Menu
Libération
Rencontre

«Berhault, c’était un soleil. Il avait une lumière, un truc»

Une saison à la montagnedossier
Retour sur l’alpiniste disparu il y a vingt ans, raconté par son ami, le réalisateur et journaliste Gilles Chappaz.
Le guide de haute montagne Patrick Berhault le 15 décembre 2000. (Jean-Pierre Clatot/AFP)
publié le 18 novembre 2024 à 16h37

L’idée de ce documentaire est une idée de génération… J’ai commencé dans les magazines Montagne Mag puis Vertical. Ces journaux sont nés en même temps que la nouvelle escalade dans les années 80, celles des Patrick Berhault, Patrick Edlinger, Christophe Profit et Eric Escoffier… Moi j’étais journaliste débutant, eux grimpeurs en devenir.

Avec Patrick Berhault, on a cinq ans d’écart. On entretenait une relation amicale et professionnelle. Quand, en 2000, il décide de faire sa traversée (1), on s’est vu pour que l’Equipe Magazine les suive un peu. Je lui ai collé une petite caméra, Patrick tenait un livre de bord, il s’en servait pour faire des conférences, transmettre ses impressions. Mais toute sa vie, il a été habité par ce choix de ne pas se mettre en danger devant la caméra. En 1976, lors d’une escalade solo pour France Télé, il avait plu et il s’était fait peur. Cela l’avait marqué. «Faire du solo à la demande, pour quelqu’un qui attend peut-être que je me casse la gueule, je refuse», aurait-il pu dire… Les médias avaient construit une légende avec Berhault et Edlinger, le brun et le blond, deux princes de la montagne.

Ils étaient très copains et leurs trajectoires les ont séparés. Edlinger avait une liberté de grimper que Berhault n’avait pas. Berhault faisait de la danse escalade, était prof à l’école nationale de ski et alpinisme (ENSA), transmettait son savoir… C’était un inspirateur formidable. Ils ont tous deux un charisme énorme, dans un style différent, avec des personnalités très fortes. Edlinger était un vrai timide, écorché, Berhault, c’était un soleil. Quand il arrivait quelque part, tout le monde s’arrêtait pour le regarder. Il avait une lumière, un truc.

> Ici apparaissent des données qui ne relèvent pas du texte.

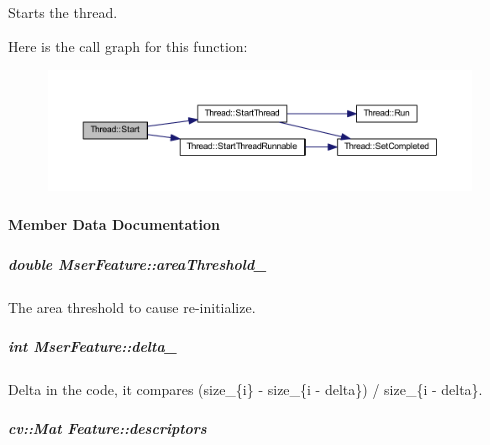 Starts the thread. 



Here is the call graph for this function\-:
\nopagebreak
\begin{figure}[H]
\begin{center}
\leavevmode
\includegraphics[width=350pt]{group___core_a2b42f82341afd2747ea093b6ac8b91cb_cgraph}
\end{center}
\end{figure}




\paragraph{Member Data Documentation}
\hypertarget{group___feature_extractor_ade4ed6ec57dbfefd1a263fa29419e54d}{
\subparagraph[{area\-Threshold\-\_\-}]{\setlength{\rightskip}{0pt plus 5cm}double Mser\-Feature\-::area\-Threshold\-\_\-\hspace{0.3cm}{\ttfamily [private]}}}\label{group___feature_extractor_ade4ed6ec57dbfefd1a263fa29419e54d}


The area threshold to cause re-\/initialize. 

\hypertarget{group___feature_extractor_a55dae2de52e614532d2243ca113fb3fb}{
\subparagraph[{delta\-\_\-}]{\setlength{\rightskip}{0pt plus 5cm}int Mser\-Feature\-::delta\-\_\-\hspace{0.3cm}{\ttfamily [private]}}}\label{group___feature_extractor_a55dae2de52e614532d2243ca113fb3fb}


Delta in the code, it compares (size\-\_\-\{i\} -\/ size\-\_\-\{i -\/ delta\}) / size\-\_\-\{i -\/ delta\}. 

\hypertarget{group___feature_extractor_a857c4955b0325d8b96c863d873bf8db5}{
\subparagraph[{descriptors}]{\setlength{\rightskip}{0pt plus 5cm}cv\-::\-Mat Feature\-::descriptors\hspace{0.3cm}{\ttfamily [inherited]}}}\label{group___feature_extractor_a857c4955b0325d8b96c863d873bf8db5}


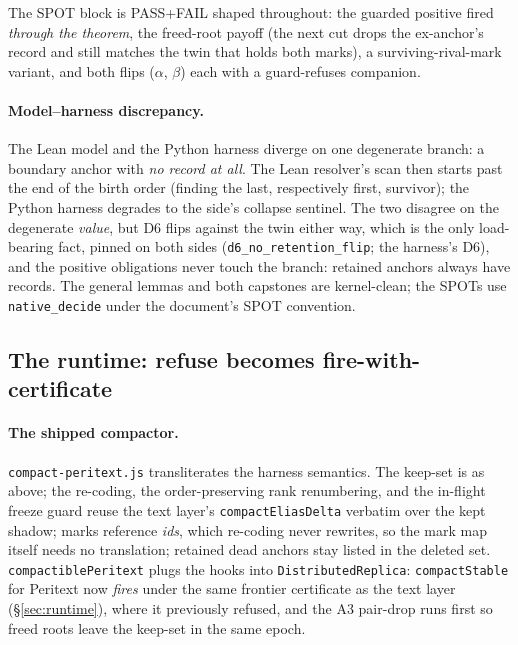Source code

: \documentclass[11pt]{article}
\newcommand{\lean}[1]{\texttt{#1}}
\newcommand{\code}[1]{\texttt{#1}}
\begin{document}
\noindent The SPOT block is PASS+FAIL shaped throughout: the guarded
positive fired \emph{through the theorem}, the freed-root payoff (the
next cut drops the ex-anchor's record and still matches the twin that
holds both marks), a surviving-rival-mark variant, and both flips
($\alpha$, $\beta$) each with a guard-refuses companion.

\paragraph{Model--harness discrepancy.} The Lean model and the Python harness
diverge on one degenerate branch: a boundary anchor with \emph{no
record at all}. The Lean resolver's scan then starts past the end of
the birth order (finding the last, respectively first, survivor); the
Python harness degrades to the side's collapse sentinel. The two
disagree on the degenerate \emph{value}, but D6 flips against the twin
either way, which is the only load-bearing fact, pinned on both sides
(\lean{d6\_no\_retention\_flip}; the harness's D6), and the positive
obligations never touch the branch: retained anchors always have
records. The general lemmas and both capstones are kernel-clean; the
SPOTs use \lean{native\_decide} under the document's SPOT convention.

\subsection{The runtime: refuse becomes fire-with-certificate}
\label{sec:marksruntime}

\paragraph{The shipped compactor.} \code{compact-peritext.js}
transliterates the harness semantics. The keep-set is as above; the
re-coding, the order-preserving rank renumbering, and the in-flight
freeze guard reuse the text layer's \code{compactEliasDelta} verbatim
over the kept shadow; marks reference \emph{ids}, which re-coding
never rewrites, so the mark map itself needs no translation; retained
dead anchors stay listed in the deleted set. \code{compactiblePeritext}
plugs the hooks into \code{DistributedReplica}: \code{compactStable}
for Peritext now \emph{fires} under the same frontier certificate as
the text layer (\S\ref{sec:runtime}), where it previously refused,
and the A3 pair-drop runs first so freed roots leave the keep-set in
the same epoch.
\end{document}
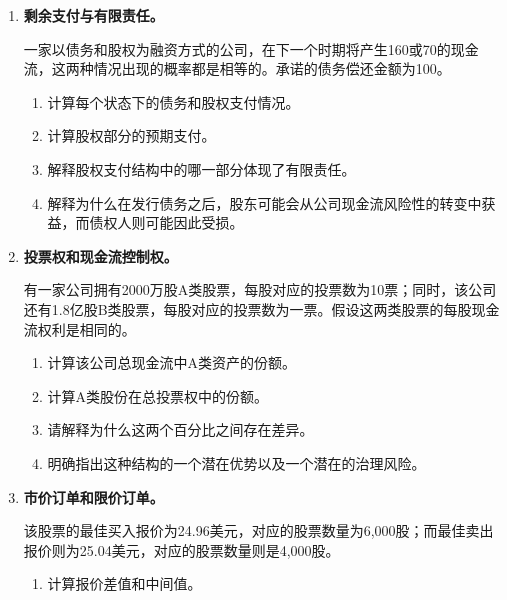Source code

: \begin{enumerate}

\item \textbf{剩余支付与有限责任。}

一家以债务和股权为融资方式的公司，在下一个时期将产生160或70的现金流，这两种情况出现的概率都是相等的。承诺的债务偿还金额为100。

\begin{enumerate}

\item 计算每个状态下的债务和股权支付情况。

\item 计算股权部分的预期支付。

\item 解释股权支付结构中的哪一部分体现了有限责任。

\item 解释为什么在发行债务之后，股东可能会从公司现金流风险性的转变中获益，而债权人则可能因此受损。

\end{enumerate}

\item \textbf{投票权和现金流控制权。}

有一家公司拥有2000万股A类股票，每股对应的投票数为10票；同时，该公司还有1.8亿股B类股票，每股对应的投票数为一票。假设这两类股票的每股现金流权利是相同的。

\begin{enumerate}

\item 计算该公司总现金流中A类资产的份额。

\item 计算A类股份在总投票权中的份额。

\item 请解释为什么这两个百分比之间存在差异。

\item 明确指出这种结构的一个潜在优势以及一个潜在的治理风险。

\end{enumerate}

\item \textbf{市价订单和限价订单。}

该股票的最佳买入报价为24.96美元，对应的股票数量为6,000股；而最佳卖出报价则为25.04美元，对应的股票数量则是4,000股。

\begin{enumerate}

\item 计算报价差值和中间值。


\end{enumerate}
\end{enumerate}
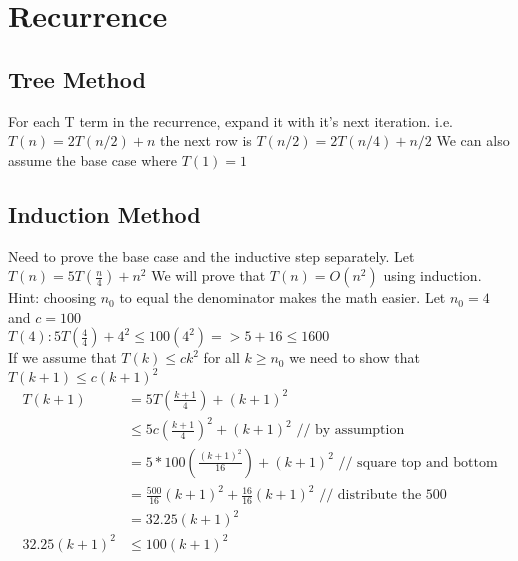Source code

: \documentclass{article}
\begin{document}
\section{Recurrence}
\subsection{Tree Method}
For each T term in the recurrence, expand it with it's next iteration. i.e. \(T(n) = 2T(n/2) + n\) the next row is \(T(n/2) = 2T(n/4) + n/2\)
We can also assume the base case where \(T(1) = 1\)

\subsection{Induction Method}
Need to prove the base case and the inductive step separately.
Let \(T(n) = 5T(\frac{n}{4}) + n^2\)
We will prove that \(T(n) = O(n^2)\) using induction.
Hint: choosing \(n_0\) to equal the denominator makes the math easier.
Let \(n_0 = 4\) and \(c = 100\) \\
\(T(4): 5T(\frac{4}{4}) + 4^2 \leq 100(4^2) => 5 + 16 \leq 1600\) \\
If we assume that \(T(k) \leq ck^2\) for all \(k \geq n_0\) we need to show that \(T(k+1) \leq c(k+1)^2\)
\begin{align*}
    T(k+1) &= 5T(\frac{k+1}{4}) + (k+1)^2 \\
           &\leq 5c(\frac{k+1}{4})^2 + (k+1)^2 \text{ // by assumption} \\
              &= 5*100(\frac{(k+1)^2}{16}) + (k+1)^2 \text{ // square top and bottom} \\
              &= \frac{500}{16}(k+1)^2 + \frac{16}{16}(k+1)^2 \text{ // distribute the 500} \\
              &= 32.25(k+1)^2 \\
            32.25(k+1)^2 &\leq 100(k+1)^2
\end{align*}
\end{document}
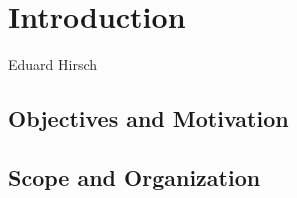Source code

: \chapter{Introduction}
\label{ch:Introduction}

\vspace{-1cm}
\begin{center}
Eduard Hirsch
\end{center}


\section{Objectives and Motivation}

\section{Scope and Organization}



\newpage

Et puis il y a eu ce projet des 82 sommets (une expédition de trois mois qui devait emmener Patrick Berhault et Philippe Magnin sur les 82 sommets des Alpes de plus de 4 000 mètres)… En montagne tu choisis ta date, les bonnes conditions. La vraie difficulté de cette course, c’est que tu passes de l’hiver au printemps. Il y a le retour des avalanches… Le matin où il se tue (le 28 avril 2004, sur l’arête du Dom le 67e 4 000 de leur expédition), il regarde le temps, incertain. Berhault n’a pas le goût ce jour-là. Ils discutent, il ne veut pas capituler devant son pote. Il est comme «dans une prison à ciel ouvert». Ils se mettent en danger pour un truc extérieur à leur discipline. Ils se font rattraper par la com, l’image. Ton conjoint, tes enfants, tes sponsors, ton ego, le journaliste qui t’a appelé la veille… Et enfin, la décision ce n’est pas la tienne. Son pote Philippe Magnin le voit tomber, et il dira après : «je l’avais rêvé, c’était ou lui ou moi».

C’est très sympathique que le Fifav de la Rochelle lui rende hommage… Il mettait des petites fleurs dans tout ce qu’il disait. Il aimait se faire bercer par ses mots. Il disait les trucs joliment.

(1) Une traversée de l’arc alpin en gravissant les voies les plus difficiles ou les plus marquantes des principaux sommets.